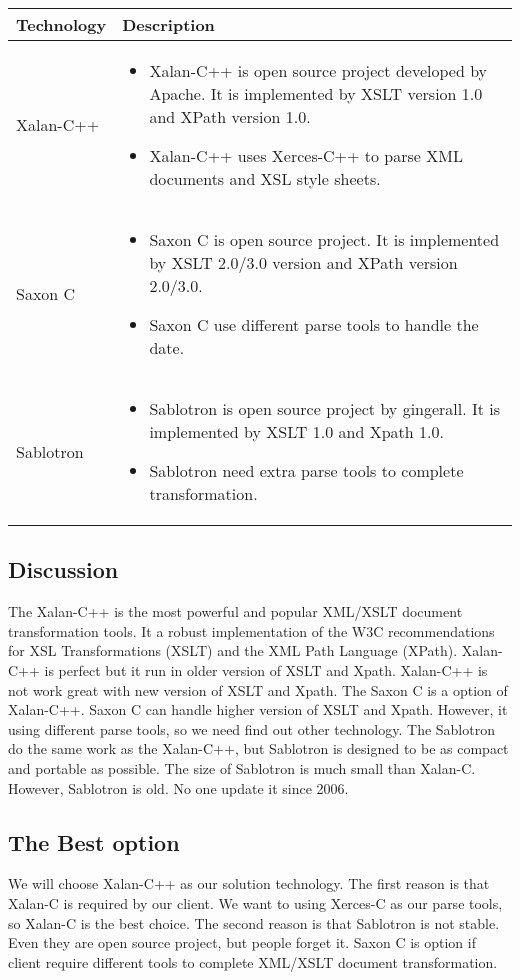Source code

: \begin{center}
    \begin{tabular}{ | l | p{10cm} |}
    \hline
    Technology & Description  \\ \hline
    Xalan-C++ \cite{xalan} &
    \begin{itemize}
      \item Xalan-C++ is open source project developed by Apache. It is implemented by XSLT version 1.0 and XPath version 1.0.
      \item Xalan-C++ uses Xerces-C++ to parse XML documents and XSL style sheets.
    \end{itemize}\\ \hline
    Saxon C \cite{Saxon_c} &
    \begin{itemize}
      \item Saxon C is open source project. It is implemented by XSLT 2.0/3.0 version and XPath version 2.0/3.0.
      \item Saxon C use different parse tools to handle the date.
    \end{itemize}\\ \hline
    Sablotron \cite{Sablotron_intro} &
    \begin{itemize}
      \item Sablotron is open source project by gingerall. It is implemented by XSLT 1.0 and Xpath 1.0.
	  \item Sablotron need extra parse tools to complete transformation.
    \end{itemize}\\ \hline
    \end{tabular}
\end{center}

\subsection{Discussion}
The Xalan-C++ is the most powerful and popular XML/XSLT document transformation tools. It a robust implementation of the W3C recommendations for XSL Transformations (XSLT) and the XML Path Language (XPath). Xalan-C++ is perfect but it run in older version of XSLT and Xpath. Xalan-C++ is not work great with new version of XSLT and Xpath.
The Saxon C is a option of Xalan-C++. Saxon C can handle higher version of XSLT and Xpath. However, it using different parse tools, so we need find out other technology.
The Sablotron do the same work as the Xalan-C++, but Sablotron is designed to be as compact and portable as possible. The size of Sablotron is much small than Xalan-C. However, Sablotron is old. No one update it since 2006.

\subsection{The Best option}
We will choose Xalan-C++ as our solution technology. The first reason is that Xalan-C is required by our client. We want to using Xerces-C as our parse tools, so Xalan-C is the best choice. The second reason is that Sablotron is not stable. Even they are open source project, but people forget it. Saxon C is option if client require different tools to complete XML/XSLT document transformation.


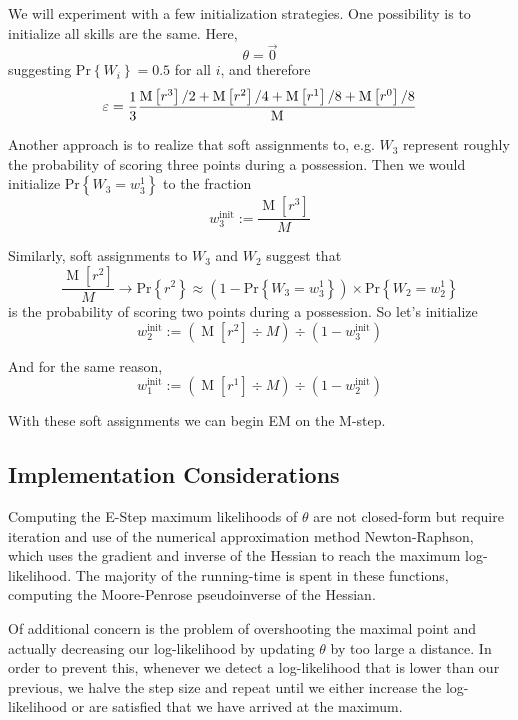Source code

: \documentclass[10pt,twocolumn]{article}
\newcommand{\prb}[1]{\ensuremath{  \mathrm{Pr}\left\{ #1 \right\}  }}
\begin{document}
We will experiment with a few initialization strategies.
One possibility is to initialize all skills are the same.
Here,
\[
\theta = \vec 0
\]%
suggesting $\prb{W_i} = 0.5$ for all $i$, and therefore
\[
\varepsilon = {1 \over 3} \frac{ \operatorname{M}\left[ r^3 \right]/2 + \operatorname{M}\left[ r^2 \right]/4 + \operatorname{M}\left[ r^1 \right]/8 + \operatorname{M}\left[ r^0 \right]/8 }{\operatorname{M}}
\]%

Another approach is to realize that soft assignments to, e.g. $W_3$ represent roughly the probability of scoring three points during a possession.
Then
we would initialize $\prb{W_3 = w_3^1}$ to the fraction
\[
w_3^{\mathrm{init}} := \frac{ \operatorname{M}\left[ r^3 \right] }{ M } 
\]%

Similarly, soft assignments to $W_3$ and $W_2$ suggest that
\[
\frac{ \operatorname{M}\left[ r^2 \right] }{ M } \to \prb{r^2} \approx \left(1 - \prb{W_3 = w_3^1}\right) \times \prb{W_2 = w_2^1}
\]%
is the probability of scoring two points during a possession. So let's initialize
\[
w_2^{\mathrm{init}} := \left( \operatorname{M}\left[ r^2 \right] \div  M \right) \div \left( 1 - w_3^{\mathrm{init}} \right) 
\]%

And for the same reason,
\[
w_1^{\mathrm{init}} := \left( \operatorname{M}\left[ r^1 \right] \div  M \right) \div \left( 1 - w_2^{\mathrm{init}} \right) 
\]%

With these soft assignments we can begin EM on the M-step.


\subsection{Implementation Considerations}

Computing the E-Step maximum likelihoods of $\theta$ are not closed-form but require iteration and use of the numerical approximation method Newton-Raphson, which uses the gradient and inverse of the Hessian to reach the maximum log-likelihood. The majority of the running-time is spent in these functions, computing the Moore-Penrose pseudoinverse of the Hessian.

Of additional concern is the problem of overshooting the maximal point and actually decreasing our log-likelihood by updating $\theta$ by too large a distance. In order to prevent this, whenever we detect a log-likelihood that is lower than our previous, we halve the step size and repeat until we either increase the log-likelihood or are satisfied that we have arrived at the maximum.
\end{document}
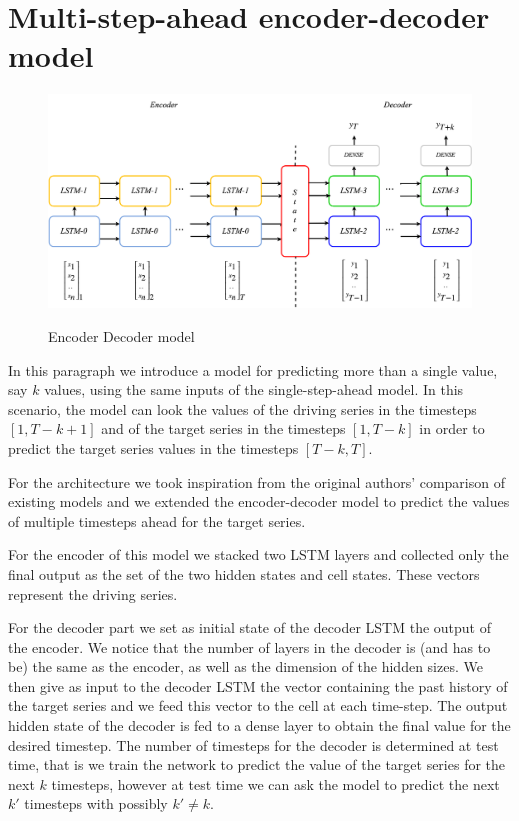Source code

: \documentclass{article}
\begin{document}
\section{Multi-step-ahead encoder-decoder model}

\begin{figure}[ht]
\centering
\includegraphics[width=0.9\linewidth]{ende-rnn.png} \\
\caption{Encoder Decoder model}
\label{fig:ende-rnn}
\end{figure}


In this paragraph we introduce a model for predicting more than a single value,
say $k$ values, using the same inputs of the single-step-ahead model.
In this scenario, the model can look the values of the driving series
in the timesteps $[1, T - k + 1]$ and of the
target series in the timesteps $[1, T - k]$ in order to predict the target
series values in the timesteps $[T - k, T]$.

For the architecture we took inspiration from the original authors' comparison
of
existing models and we extended the encoder-decoder model to predict the values
of multiple timesteps ahead for the target series.

For the encoder of this model we stacked two LSTM layers and collected only the
final output as the set of the two hidden states and cell states. These vectors
represent the driving series.

For the decoder part we set as initial state of the decoder LSTM the output of
the
encoder. We notice that the number of layers in the decoder is (and has to be)
the
same as the encoder, as well as the dimension of the hidden sizes. We then give
as
input to the decoder LSTM the vector containing the past history of the target
series and we feed this vector to the cell at each time-step. The output hidden
state of the decoder is fed to a dense layer to obtain the final value for the
desired timestep. The number of timesteps for the decoder is determined at test
time, that is we train the network to predict the value of the target series for
the next $k$ timesteps, however at test time we can ask the model to predict
the
next $k'$ timesteps with possibly $k' \ne k$.
\end{document}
◆ ◆ ◆ ◆ ◆ ◆ ◆
From the line containing "For the decoder part" to the last line above, repeat every line exactly and nothing else.

For the decoder part we set as initial state of the decoder LSTM the output of
the
encoder. We notice that the number of layers in the decoder is (and has to be)
the
same as the encoder, as well as the dimension of the hidden sizes. We then give
as
input to the decoder LSTM the vector containing the past history of the target
series and we feed this vector to the cell at each time-step. The output hidden
state of the decoder is fed to a dense layer to obtain the final value for the
desired timestep. The number of timesteps for the decoder is determined at test
time, that is we train the network to predict the value of the target series for
the next $k$ timesteps, however at test time we can ask the model to predict
the
next $k'$ timesteps with possibly $k' \ne k$.
\end{document}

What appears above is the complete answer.